> _Exercise requirements_:
Filter the entries, keeping every line with the word "personSchema".

━━━━━━━━

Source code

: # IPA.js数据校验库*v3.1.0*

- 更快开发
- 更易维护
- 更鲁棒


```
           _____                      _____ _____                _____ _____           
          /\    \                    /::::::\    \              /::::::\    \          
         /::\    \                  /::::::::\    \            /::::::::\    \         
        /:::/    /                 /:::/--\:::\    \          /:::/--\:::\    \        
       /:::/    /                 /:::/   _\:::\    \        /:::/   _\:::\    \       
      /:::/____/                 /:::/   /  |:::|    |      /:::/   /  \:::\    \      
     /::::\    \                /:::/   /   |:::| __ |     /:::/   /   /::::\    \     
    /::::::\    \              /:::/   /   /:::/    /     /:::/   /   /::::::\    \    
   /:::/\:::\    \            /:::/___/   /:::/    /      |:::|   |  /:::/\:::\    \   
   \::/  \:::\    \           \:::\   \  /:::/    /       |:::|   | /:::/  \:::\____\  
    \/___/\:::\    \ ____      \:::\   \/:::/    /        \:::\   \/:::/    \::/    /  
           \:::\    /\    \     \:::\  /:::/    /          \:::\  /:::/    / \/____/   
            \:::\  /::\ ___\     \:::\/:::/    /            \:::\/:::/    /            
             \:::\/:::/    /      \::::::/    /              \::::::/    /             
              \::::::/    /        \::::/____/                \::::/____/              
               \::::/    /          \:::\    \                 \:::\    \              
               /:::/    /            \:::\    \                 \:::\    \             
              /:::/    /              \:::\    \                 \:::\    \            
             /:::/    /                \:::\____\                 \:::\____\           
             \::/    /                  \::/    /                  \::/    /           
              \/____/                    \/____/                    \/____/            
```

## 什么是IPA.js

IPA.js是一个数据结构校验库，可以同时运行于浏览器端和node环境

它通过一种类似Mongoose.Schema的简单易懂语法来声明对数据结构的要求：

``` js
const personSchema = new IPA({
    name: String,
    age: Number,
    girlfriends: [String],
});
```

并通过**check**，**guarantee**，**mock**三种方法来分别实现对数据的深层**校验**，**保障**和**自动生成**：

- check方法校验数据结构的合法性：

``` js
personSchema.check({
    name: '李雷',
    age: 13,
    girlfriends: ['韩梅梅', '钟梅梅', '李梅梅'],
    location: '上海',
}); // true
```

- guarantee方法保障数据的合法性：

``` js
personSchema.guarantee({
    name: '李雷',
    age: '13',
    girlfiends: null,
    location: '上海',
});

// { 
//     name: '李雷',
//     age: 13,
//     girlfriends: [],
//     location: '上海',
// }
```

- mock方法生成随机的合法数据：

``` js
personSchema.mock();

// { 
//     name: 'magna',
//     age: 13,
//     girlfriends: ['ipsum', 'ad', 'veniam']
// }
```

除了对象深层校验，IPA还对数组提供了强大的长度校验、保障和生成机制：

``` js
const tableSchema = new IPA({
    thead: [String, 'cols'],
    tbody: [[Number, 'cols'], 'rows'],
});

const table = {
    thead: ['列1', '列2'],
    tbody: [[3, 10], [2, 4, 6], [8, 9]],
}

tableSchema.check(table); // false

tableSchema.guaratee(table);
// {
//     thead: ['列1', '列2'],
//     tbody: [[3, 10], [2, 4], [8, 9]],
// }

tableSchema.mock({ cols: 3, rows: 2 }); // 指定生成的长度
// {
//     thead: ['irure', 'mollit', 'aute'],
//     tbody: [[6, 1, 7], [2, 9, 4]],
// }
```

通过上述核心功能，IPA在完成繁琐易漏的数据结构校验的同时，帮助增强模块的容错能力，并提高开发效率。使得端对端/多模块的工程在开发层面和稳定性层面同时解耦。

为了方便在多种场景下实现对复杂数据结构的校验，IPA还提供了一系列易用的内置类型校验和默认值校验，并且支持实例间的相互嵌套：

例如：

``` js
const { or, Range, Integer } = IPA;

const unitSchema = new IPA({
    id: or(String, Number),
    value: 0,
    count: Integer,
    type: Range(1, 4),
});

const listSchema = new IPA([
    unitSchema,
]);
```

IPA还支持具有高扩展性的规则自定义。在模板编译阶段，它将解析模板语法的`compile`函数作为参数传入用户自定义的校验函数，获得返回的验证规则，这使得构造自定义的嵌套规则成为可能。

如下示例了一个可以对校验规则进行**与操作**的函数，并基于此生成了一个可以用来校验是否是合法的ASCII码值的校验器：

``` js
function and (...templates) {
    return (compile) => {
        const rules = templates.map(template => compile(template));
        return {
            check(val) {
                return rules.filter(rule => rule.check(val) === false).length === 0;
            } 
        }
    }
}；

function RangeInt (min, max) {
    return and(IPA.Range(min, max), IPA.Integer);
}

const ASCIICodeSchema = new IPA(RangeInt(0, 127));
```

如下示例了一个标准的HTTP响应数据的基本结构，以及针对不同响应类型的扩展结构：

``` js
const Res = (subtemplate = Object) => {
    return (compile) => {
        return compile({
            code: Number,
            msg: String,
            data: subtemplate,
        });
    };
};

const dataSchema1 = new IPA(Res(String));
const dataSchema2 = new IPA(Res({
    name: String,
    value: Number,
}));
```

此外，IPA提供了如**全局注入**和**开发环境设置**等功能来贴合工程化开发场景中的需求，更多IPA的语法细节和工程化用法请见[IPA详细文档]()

━━━━━━━━

> _Solution_:
const personSchema = new IPA({
personSchema.check({
personSchema.guarantee({
personSchema.mock();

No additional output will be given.